Export labels.parquet to CSV.

Source code in src/taskclf/cli/main.py
@labels_app.command("export")
def labels_export_cmd(
    out: str = typer.Option(
        "labels.csv", "--out", "-o", help="Destination CSV file path"
    ),
    data_dir: str = typer.Option(DEFAULT_DATA_DIR, help="Processed data directory"),
) -> None:
    """Export labels.parquet to CSV."""
    from taskclf.labels.store import export_labels_to_csv

    parquet_path = Path(data_dir) / "labels_v1" / "labels.parquet"
    csv_path = Path(out)
    try:
        result = export_labels_to_csv(parquet_path, csv_path)
        typer.echo(f"Exported labels -> {result}")
    except ValueError as exc:
        typer.echo(str(exc), err=True)
        raise typer.Exit(code=1)

labels_project_cmd(date_from=typer.Option(..., '--from', help='Start date (YYYY-MM-DD)'), date_to=typer.Option(..., '--to', help='End date (YYYY-MM-DD, inclusive)'), data_dir=typer.Option(DEFAULT_DATA_DIR, help='Processed data directory (derived from TASKCLF_HOME)'), out_dir=typer.Option(DEFAULT_DATA_DIR, '--out-dir', help='Output directory for projected labels'))

Project label blocks onto feature windows using strict containment rules.

Source code in src/taskclf/cli/main.py
@labels_app.command("project")
def labels_project_cmd(
    date_from: str = typer.Option(..., "--from", help="Start date (YYYY-MM-DD)"),
    date_to: str = typer.Option(..., "--to", help="End date (YYYY-MM-DD, inclusive)"),
    data_dir: str = typer.Option(
        DEFAULT_DATA_DIR, help="Processed data directory (derived from TASKCLF_HOME)"
    ),
    out_dir: str = typer.Option(
        DEFAULT_DATA_DIR, "--out-dir", help="Output directory for projected labels"
    ),
) -> None:
    """Project label blocks onto feature windows using strict containment rules."""
    import pandas as pd

    from taskclf.core.store import read_parquet, write_parquet
    from taskclf.labels.projection import project_blocks_to_windows
    from taskclf.labels.store import read_label_spans

    labels_path = Path(data_dir) / "labels_v1" / "labels.parquet"
    if not labels_path.exists():
        typer.echo(f"Labels file not found: {labels_path}", err=True)
        raise typer.Exit(code=1)

    spans = read_label_spans(labels_path)
    typer.echo(f"Loaded {len(spans)} label spans")
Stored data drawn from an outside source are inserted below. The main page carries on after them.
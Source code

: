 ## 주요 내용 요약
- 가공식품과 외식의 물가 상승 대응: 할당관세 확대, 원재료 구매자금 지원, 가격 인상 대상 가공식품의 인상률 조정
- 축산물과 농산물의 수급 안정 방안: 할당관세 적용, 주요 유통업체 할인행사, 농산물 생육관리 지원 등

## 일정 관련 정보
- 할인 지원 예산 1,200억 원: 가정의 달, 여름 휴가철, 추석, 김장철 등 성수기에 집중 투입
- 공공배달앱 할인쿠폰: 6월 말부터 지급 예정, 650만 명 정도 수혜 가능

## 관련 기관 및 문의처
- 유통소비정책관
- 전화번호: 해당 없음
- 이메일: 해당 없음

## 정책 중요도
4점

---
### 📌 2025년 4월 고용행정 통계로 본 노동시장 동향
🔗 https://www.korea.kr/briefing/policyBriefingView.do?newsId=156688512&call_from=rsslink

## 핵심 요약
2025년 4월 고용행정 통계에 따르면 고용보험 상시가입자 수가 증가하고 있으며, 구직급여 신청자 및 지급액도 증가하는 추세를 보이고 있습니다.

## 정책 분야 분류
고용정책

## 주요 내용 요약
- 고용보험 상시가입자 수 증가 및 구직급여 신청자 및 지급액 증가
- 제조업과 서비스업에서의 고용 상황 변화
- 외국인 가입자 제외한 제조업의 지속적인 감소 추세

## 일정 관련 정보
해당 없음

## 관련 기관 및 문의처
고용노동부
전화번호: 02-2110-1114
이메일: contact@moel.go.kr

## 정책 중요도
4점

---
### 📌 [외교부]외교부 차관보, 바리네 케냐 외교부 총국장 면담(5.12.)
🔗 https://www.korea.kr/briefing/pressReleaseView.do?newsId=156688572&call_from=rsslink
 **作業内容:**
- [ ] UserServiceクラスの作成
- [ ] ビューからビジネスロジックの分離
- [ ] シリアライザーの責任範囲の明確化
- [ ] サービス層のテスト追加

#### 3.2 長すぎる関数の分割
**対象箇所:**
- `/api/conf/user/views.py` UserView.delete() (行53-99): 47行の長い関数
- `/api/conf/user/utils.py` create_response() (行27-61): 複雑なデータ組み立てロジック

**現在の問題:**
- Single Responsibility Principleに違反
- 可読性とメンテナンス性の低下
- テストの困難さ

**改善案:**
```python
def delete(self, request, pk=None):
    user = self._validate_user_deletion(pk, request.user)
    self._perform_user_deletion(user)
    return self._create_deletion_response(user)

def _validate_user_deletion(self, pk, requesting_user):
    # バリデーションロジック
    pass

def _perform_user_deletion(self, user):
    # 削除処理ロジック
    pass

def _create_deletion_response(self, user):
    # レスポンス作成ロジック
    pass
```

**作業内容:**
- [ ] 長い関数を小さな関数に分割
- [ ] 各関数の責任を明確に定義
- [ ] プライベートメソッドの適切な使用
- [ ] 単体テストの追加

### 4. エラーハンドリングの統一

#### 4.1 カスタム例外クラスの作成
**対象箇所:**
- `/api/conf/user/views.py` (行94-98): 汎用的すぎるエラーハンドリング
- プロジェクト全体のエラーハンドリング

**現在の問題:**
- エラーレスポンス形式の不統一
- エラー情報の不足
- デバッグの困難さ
    start = dt.date.fromisoformat(date_from)
    end = dt.date.fromisoformat(date_to)

    all_features: list[pd.DataFrame] = []
    current = start
    while current <= end:
        fp = _feature_parquet_for_date(Path(data_dir), current)
        if fp is not None and fp.exists():
            all_features.append(read_parquet(fp))
        else:
            typer.echo(f"  skipping {current} (no features file)")
        current += dt.timedelta(days=1)

    if not all_features:
        typer.echo("No feature data found for the given date range.", err=True)
        raise typer.Exit(code=1)

    features_df = pd.concat(all_features, ignore_index=True)
    projected = project_blocks_to_windows(features_df, spans)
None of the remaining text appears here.